Some limitations need to be mentioned. Next to unequal samples sizes of our compared groups, sex was not equally distributed. However, the adjustment for sex did not reveal significant influences on the results. Further, hair cortisol was not controlled for influencing factors such as hair washing frequency, shampooing or hair coloring. This could potentially lead to subtle differences being overlooked that were not detectable within the scope of our analysis. Neither did we control for physical activity, nor for the menstrual cycle of the participants. The data were collected during the COVID-19 pandemic, which was a stressor that had effects on physical and mental health and human behavior.

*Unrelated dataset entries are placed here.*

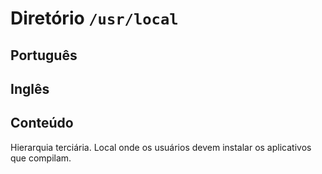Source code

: # Diretório `/usr/local`

## Português




## Inglês



## Conteúdo

Hierarquia terciária. Local onde os usuários devem instalar os aplicativos que compilam.
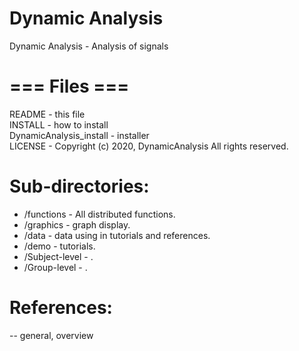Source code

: # Dynamic Analysis
Dynamic Analysis - Analysis of signals

# === Files  ===
README					- this file<br>
INSTALL					- how to install <br>
DynamicAnalysis_install - installer<br>
LICENSE					- Copyright (c) 2020, DynamicAnalysis All rights reserved.<br>


# Sub-directories:
 - /functions 		- All distributed functions.
 - /graphics		- graph display.
 - /data 			- data using in tutorials and references.
 - /demo 			- tutorials.
 - /Subject-level 	- .
 - /Group-level   	- .

# References:
-- general, overview


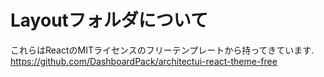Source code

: # Layoutフォルダについて
これらはReactのMITライセンスのフリーテンプレートから持ってきています.  
https://github.com/DashboardPack/architectui-react-theme-free
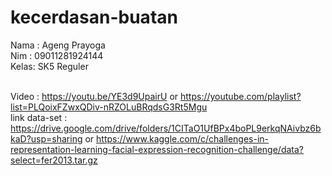 # kecerdasan-buatan

Nama : Ageng Prayoga
<br>Nim  : 09011281924144
<br>Kelas: SK5 Reguler

<br>Video : https://youtu.be/YE3d9UpairU or https://youtube.com/playlist?list=PLQoixFZwxQDiv-nRZOLuBRqdsG3Rt5Mgu
<br>link data-set : https://drive.google.com/drive/folders/1CITaO1UfBPx4boPL9erkqNAivbz6bkaD?usp=sharing or https://www.kaggle.com/c/challenges-in-representation-learning-facial-expression-recognition-challenge/data?select=fer2013.tar.gz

This may have weakened the contrast between FMS and controls, thus weakening the power of our analyses. In addition, the time periods that the three stress indicators aim to cover only partially over-lapped, making it possible that stress exposures could fall within the time frame of one indicator but outside the recording period the others. This limits the interpretation of the results and underlines the question whether the chosen indicators were sufficient to represent acute and chronic stress. In such cases, experience sampling methods may provide better approaches to collect data on perceived stress while collecting biological stress measures. These limitations may restrict the interpretation of findings, however, prescribed standards for the analysis and interpretations were applied.

Conclusion

In our study of FMS individuals and pain-free controls, individuals with FMS reported significantly higher subjective stress levels, closely related to symptom severity. Importantly, a dissociation between perceived stress and cortisol indicators of stress was observed. We found no evidence linking FMS to HPA axis-related markers of acute and chronic stress levels like cortisol concentrations in saliva or hair. This underscores the need for nuanced clinical approaches that target perceived stress in individuals with FMS to improve symptom management and to reveal the complex relationship between stress perception and physiological stress responses.